··· DATASET ENTRIES ···

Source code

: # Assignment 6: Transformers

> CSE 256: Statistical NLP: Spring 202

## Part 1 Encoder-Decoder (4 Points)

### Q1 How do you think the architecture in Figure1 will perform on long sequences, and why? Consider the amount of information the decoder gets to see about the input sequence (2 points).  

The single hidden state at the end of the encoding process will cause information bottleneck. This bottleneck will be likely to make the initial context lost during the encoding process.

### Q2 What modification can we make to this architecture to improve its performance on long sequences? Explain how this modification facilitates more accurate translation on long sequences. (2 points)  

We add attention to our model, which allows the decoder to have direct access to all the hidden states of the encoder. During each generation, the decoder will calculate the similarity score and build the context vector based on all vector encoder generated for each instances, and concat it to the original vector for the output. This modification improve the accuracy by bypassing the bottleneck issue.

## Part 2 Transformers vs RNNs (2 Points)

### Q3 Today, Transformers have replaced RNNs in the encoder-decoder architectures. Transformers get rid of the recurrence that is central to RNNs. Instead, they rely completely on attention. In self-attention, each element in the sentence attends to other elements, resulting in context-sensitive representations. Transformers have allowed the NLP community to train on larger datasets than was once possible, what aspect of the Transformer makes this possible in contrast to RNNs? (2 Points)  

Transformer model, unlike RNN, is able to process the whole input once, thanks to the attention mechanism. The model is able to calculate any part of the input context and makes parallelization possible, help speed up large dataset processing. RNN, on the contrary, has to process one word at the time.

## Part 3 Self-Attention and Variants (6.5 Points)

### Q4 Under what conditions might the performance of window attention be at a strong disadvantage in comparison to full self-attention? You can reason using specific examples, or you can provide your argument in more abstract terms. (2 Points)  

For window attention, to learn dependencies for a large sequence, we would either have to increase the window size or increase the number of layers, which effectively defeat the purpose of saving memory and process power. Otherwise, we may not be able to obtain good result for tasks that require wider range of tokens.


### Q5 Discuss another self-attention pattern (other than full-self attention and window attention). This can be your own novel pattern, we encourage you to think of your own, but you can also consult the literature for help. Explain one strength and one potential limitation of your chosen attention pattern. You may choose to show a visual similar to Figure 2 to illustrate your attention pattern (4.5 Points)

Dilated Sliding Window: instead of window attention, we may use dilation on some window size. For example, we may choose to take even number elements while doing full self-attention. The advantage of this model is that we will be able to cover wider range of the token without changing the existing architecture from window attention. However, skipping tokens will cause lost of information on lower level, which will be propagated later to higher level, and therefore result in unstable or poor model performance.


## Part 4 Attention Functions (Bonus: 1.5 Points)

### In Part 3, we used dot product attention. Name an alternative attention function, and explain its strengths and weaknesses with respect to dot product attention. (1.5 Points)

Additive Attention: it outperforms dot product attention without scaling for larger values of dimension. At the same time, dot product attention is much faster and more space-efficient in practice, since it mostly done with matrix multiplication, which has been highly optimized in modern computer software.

···

* **DIRECTIONS**
Every line of data must be returned unchanged.

* **TASK ANSWER**
Source code

: # Assignment 6: Transformers

> CSE 256: Statistical NLP: Spring 202

## Part 1 Encoder-Decoder (4 Points)

### Q1 How do you think the architecture in Figure1 will perform on long sequences, and why? Consider the amount of information the decoder gets to see about the input sequence (2 points).  

The single hidden state at the end of the encoding process will cause information bottleneck. This bottleneck will be likely to make the initial context lost during the encoding process.

### Q2 What modification can we make to this architecture to improve its performance on long sequences? Explain how this modification facilitates more accurate translation on long sequences. (2 points)  

We add attention to our model, which allows the decoder to have direct access to all the hidden states of the encoder. During each generation, the decoder will calculate the similarity score and build the context vector based on all vector encoder generated for each instances, and concat it to the original vector for the output. This modification improve the accuracy by bypassing the bottleneck issue.

## Part 2 Transformers vs RNNs (2 Points)

### Q3 Today, Transformers have replaced RNNs in the encoder-decoder architectures. Transformers get rid of the recurrence that is central to RNNs. Instead, they rely completely on attention. In self-attention, each element in the sentence attends to other elements, resulting in context-sensitive representations. Transformers have allowed the NLP community to train on larger datasets than was once possible, what aspect of the Transformer makes this possible in contrast to RNNs? (2 Points)  

Transformer model, unlike RNN, is able to process the whole input once, thanks to the attention mechanism. The model is able to calculate any part of the input context and makes parallelization possible, help speed up large dataset processing. RNN, on the contrary, has to process one word at the time.

## Part 3 Self-Attention and Variants (6.5 Points)

### Q4 Under what conditions might the performance of window attention be at a strong disadvantage in comparison to full self-attention? You can reason using specific examples, or you can provide your argument in more abstract terms. (2 Points)  

For window attention, to learn dependencies for a large sequence, we would either have to increase the window size or increase the number of layers, which effectively defeat the purpose of saving memory and process power. Otherwise, we may not be able to obtain good result for tasks that require wider range of tokens.


### Q5 Discuss another self-attention pattern (other than full-self attention and window attention). This can be your own novel pattern, we encourage you to think of your own, but you can also consult the literature for help. Explain one strength and one potential limitation of your chosen attention pattern. You may choose to show a visual similar to Figure 2 to illustrate your attention pattern (4.5 Points)

Dilated Sliding Window: instead of window attention, we may use dilation on some window size. For example, we may choose to take even number elements while doing full self-attention. The advantage of this model is that we will be able to cover wider range of the token without changing the existing architecture from window attention. However, skipping tokens will cause lost of information on lower level, which will be propagated later to higher level, and therefore result in unstable or poor model performance.


## Part 4 Attention Functions (Bonus: 1.5 Points)

### In Part 3, we used dot product attention. Name an alternative attention function, and explain its strengths and weaknesses with respect to dot product attention. (1.5 Points)

Additive Attention: it outperforms dot product attention without scaling for larger values of dimension. At the same time, dot product attention is much faster and more space-efficient in practice, since it mostly done with matrix multiplication, which has been highly optimized in modern computer software.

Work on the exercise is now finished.